#### WORK TASK:
Word for word, transcribe the data below from the line with "while its multiple" to the line with "free disks with", keeping both of those lines.

#### THE INPUT:
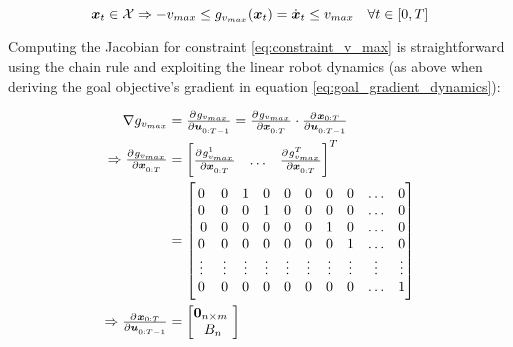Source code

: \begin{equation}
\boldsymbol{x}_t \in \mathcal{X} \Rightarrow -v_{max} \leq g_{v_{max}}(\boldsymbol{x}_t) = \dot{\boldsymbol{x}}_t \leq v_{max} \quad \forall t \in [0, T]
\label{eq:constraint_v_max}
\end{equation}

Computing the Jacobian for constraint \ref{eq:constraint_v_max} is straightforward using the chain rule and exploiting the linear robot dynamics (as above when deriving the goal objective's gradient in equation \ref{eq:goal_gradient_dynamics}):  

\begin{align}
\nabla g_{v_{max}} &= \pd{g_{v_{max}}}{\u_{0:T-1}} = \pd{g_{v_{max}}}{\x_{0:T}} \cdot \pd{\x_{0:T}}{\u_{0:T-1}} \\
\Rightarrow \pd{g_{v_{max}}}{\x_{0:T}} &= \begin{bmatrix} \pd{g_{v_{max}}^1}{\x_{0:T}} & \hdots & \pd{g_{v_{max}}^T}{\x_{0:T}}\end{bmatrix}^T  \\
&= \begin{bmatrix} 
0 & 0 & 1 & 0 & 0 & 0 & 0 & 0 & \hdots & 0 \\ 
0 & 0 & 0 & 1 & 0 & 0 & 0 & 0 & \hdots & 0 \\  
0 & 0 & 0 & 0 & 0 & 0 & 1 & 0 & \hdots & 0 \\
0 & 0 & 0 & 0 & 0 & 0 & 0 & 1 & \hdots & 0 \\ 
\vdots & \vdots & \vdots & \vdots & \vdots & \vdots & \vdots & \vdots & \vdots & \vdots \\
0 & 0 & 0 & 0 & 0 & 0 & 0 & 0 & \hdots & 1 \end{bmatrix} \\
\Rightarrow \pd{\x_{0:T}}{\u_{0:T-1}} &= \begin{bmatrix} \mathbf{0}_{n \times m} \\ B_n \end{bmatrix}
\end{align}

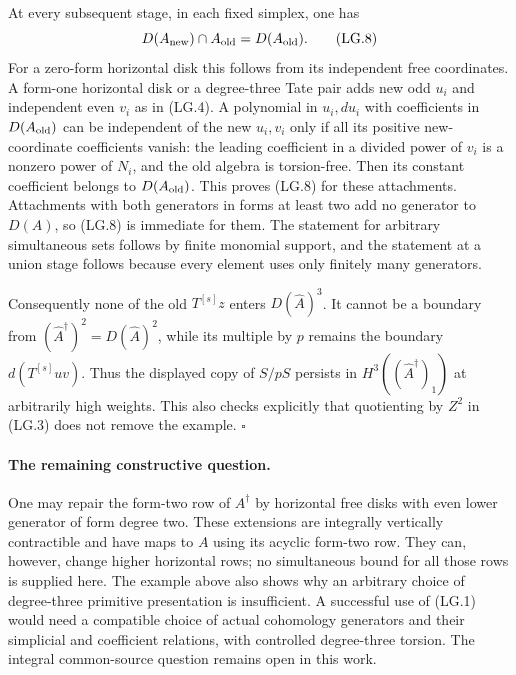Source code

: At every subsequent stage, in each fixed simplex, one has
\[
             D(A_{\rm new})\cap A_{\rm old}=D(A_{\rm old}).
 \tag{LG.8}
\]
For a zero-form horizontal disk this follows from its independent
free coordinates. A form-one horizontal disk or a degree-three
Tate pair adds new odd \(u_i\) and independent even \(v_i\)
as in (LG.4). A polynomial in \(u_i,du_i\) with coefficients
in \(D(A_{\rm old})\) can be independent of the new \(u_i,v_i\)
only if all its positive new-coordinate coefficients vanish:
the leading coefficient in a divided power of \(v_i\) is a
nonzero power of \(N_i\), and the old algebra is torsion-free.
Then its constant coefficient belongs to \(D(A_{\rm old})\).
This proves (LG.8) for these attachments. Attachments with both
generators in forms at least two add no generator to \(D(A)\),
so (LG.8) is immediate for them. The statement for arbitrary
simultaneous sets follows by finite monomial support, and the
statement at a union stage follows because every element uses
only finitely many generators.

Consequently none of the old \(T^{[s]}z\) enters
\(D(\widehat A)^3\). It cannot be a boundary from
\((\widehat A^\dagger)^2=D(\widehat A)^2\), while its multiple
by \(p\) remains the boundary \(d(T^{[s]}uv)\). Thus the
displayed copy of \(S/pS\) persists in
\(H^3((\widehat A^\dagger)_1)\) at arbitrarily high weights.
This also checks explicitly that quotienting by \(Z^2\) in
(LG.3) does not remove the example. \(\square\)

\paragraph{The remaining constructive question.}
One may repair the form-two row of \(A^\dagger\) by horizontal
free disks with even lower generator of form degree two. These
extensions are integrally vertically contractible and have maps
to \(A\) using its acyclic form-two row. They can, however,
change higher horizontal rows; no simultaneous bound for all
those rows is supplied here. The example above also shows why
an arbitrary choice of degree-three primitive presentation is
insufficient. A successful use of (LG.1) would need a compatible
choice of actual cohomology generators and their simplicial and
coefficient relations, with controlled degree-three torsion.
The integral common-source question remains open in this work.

#### SOLUTION TO THIS EXERCISE:
\((\widehat A^\dagger)^2=D(\widehat A)^2\), while its multiple
by \(p\) remains the boundary \(d(T^{[s]}uv)\). Thus the
displayed copy of \(S/pS\) persists in
\(H^3((\widehat A^\dagger)_1)\) at arbitrarily high weights.
This also checks explicitly that quotienting by \(Z^2\) in
(LG.3) does not remove the example. \(\square\)

\paragraph{The remaining constructive question.}
One may repair the form-two row of \(A^\dagger\) by horizontal
free disks with even lower generator of form degree two. These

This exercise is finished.